WORK REQUIRED: Each line of the data below that carries the word "dividing" needs to be copied.
————
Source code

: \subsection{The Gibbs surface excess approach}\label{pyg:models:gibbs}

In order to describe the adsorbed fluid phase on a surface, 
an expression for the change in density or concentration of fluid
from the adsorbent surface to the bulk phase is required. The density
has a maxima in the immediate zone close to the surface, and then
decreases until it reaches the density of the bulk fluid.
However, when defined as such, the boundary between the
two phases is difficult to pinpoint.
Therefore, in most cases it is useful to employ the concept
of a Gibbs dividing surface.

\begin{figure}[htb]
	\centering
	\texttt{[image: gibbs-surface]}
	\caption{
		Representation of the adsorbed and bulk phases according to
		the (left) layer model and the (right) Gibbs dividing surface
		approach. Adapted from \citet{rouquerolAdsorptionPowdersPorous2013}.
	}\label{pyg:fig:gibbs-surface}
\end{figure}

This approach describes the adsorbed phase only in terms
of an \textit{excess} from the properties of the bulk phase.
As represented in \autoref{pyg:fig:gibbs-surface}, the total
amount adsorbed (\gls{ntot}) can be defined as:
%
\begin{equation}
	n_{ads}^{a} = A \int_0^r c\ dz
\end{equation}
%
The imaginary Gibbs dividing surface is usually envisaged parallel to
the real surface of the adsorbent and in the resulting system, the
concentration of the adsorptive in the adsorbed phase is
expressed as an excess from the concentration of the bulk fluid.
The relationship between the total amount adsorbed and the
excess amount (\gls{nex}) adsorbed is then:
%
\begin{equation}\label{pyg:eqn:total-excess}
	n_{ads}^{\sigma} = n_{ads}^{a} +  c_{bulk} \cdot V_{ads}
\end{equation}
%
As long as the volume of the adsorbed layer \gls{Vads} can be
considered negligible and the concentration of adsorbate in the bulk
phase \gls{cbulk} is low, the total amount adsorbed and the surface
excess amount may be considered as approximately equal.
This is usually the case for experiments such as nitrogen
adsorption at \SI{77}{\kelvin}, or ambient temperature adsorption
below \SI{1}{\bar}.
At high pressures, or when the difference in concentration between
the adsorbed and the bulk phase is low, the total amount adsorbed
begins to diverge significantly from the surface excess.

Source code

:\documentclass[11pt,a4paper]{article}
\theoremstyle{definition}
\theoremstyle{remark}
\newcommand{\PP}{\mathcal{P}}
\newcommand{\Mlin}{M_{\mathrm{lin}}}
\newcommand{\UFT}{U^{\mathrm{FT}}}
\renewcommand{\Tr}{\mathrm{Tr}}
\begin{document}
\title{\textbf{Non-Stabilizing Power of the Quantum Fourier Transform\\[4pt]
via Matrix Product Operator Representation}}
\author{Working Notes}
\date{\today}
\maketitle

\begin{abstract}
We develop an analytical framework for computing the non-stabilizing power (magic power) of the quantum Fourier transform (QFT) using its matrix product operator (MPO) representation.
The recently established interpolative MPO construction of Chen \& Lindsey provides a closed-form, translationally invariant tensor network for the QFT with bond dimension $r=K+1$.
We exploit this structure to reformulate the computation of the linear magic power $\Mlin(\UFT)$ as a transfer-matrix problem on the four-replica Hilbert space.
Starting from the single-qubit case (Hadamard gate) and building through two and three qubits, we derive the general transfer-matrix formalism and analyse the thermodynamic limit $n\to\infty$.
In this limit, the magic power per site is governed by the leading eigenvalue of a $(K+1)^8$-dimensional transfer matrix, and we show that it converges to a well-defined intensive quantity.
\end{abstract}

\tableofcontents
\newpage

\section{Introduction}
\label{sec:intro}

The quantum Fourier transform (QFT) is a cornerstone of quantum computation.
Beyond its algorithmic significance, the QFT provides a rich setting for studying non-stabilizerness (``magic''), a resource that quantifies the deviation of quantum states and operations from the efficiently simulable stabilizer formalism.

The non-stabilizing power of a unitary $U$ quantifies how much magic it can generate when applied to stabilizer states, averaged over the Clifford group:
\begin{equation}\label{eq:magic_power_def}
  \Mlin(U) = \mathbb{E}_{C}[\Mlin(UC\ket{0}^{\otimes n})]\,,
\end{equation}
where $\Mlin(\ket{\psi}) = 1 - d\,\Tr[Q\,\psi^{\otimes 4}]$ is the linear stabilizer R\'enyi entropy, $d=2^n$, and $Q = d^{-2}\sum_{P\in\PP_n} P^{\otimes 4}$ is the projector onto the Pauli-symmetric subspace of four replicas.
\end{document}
————
RESPONSE TO THE TASK:
of a Gibbs dividing surface.
		the (left) layer model and the (right) Gibbs dividing surface
The imaginary Gibbs dividing surface is usually envisaged parallel to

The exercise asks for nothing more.